RFR: 8283232: x86: Improve vector broadcast operations [v8]

Tue Jul 26 12:32:16 UTC 2022

On Tue, 26 Jul 2022 08:04:55 GMT, Jatin Bhateja <jbhateja at openjdk.org> wrote:

>> src/hotspot/cpu/x86/c2_MacroAssembler_x86.cpp line 1662:
>> 
>>> 1660:       case 64: vmovups(dst, src, Assembler::AVX_512bit); break;
>>> 1661:       default: ShouldNotReachHere();
>>> 1662:     }
>> 
>> Vector Load/store from memory happens from dedicated ports, can you elaborate why this change will benefit.
>
>> Vector Load/store from memory happens from dedicated ports, can you elaborate why this change will benefit.
> 
> Above reference to section 3.5.5.2 also states that FP loads adds another cycle of latency,  but saving the cycles penalty due to bypass b/w FP and SIMD domains still holds good.

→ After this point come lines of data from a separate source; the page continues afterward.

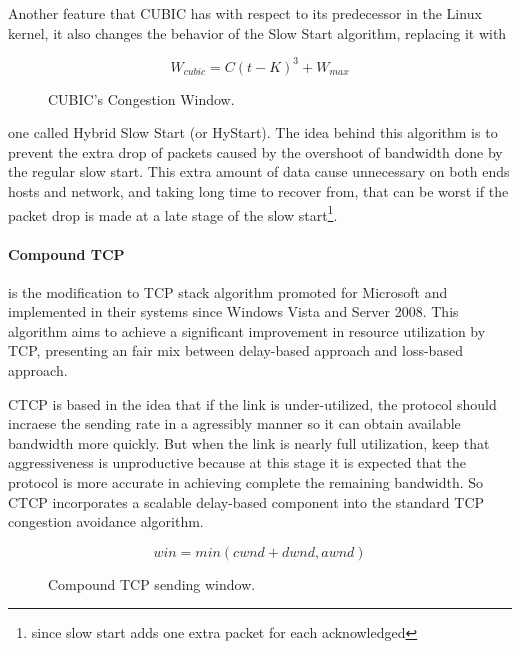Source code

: Another feature that CUBIC has with respect to its predecessor in the Linux
kernel, it also changes the behavior of the Slow Start algorithm, replacing it
with

\begin{figure}[ht]
\begin{minipage}{6cm}
\centering
	\[ W_{cubic} = C(t - K)^3 + W_{max}\]
    \caption{CUBIC's Congestion Window.\protect\footnotemark}
    \label{fig:cubicform}
\end{minipage}%
\end{figure}%


\noindent  one called Hybrid Slow Start (or HyStart)\cite{HaElephants}. 
The idea behind this algorithm is to prevent the extra drop of packets caused by the
overshoot of bandwidth done by the regular slow start. This extra amount of
data cause unnecessary on both ends hosts and network, and taking long time to
recover from, that can be worst if the packet drop is made at a late stage of
the slow start\footnote{since slow start adds one extra packet for each
acknowledged}.

\paragraph{Compound TCP} is the modification to TCP stack algorithm promoted
for Microsoft and implemented in their systems since Windows Vista and Server
2008. This algorithm aims to achieve a significant improvement in resource
utilization by TCP, presenting an fair mix between delay-based approach and
loss-based approach.

CTCP is based in the idea that if the link is under-utilized, the protocol
should incraese the sending rate in a agressibly manner so it can obtain
available bandwidth more quickly. But when the link is nearly full
utilization, keep that aggressiveness is unproductive because at this stage it
is expected that the protocol is more accurate in achieving complete the
remaining bandwidth. So CTCP incorporates a scalable delay-based component
into the standard TCP congestion avoidance algorithm\cite{4146841}.

\begin{figure}
  \begin{center}
    \[ win = min(cwnd + dwnd, awnd)\]
  \end{center}
  \caption{Compound TCP sending window.\protect\footnotemark}
  \label{fig:ctcpform}
\end{figure}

So may be for load there is no pressing need and existing load vector handling can be kept as it is.
> 
> Overall savings from constant table size reductions are very impressive.  Thanks.

Thanks for your sharing, I have reverted the change here

-------------

PR: https://git.openjdk.org/jdk/pull/7832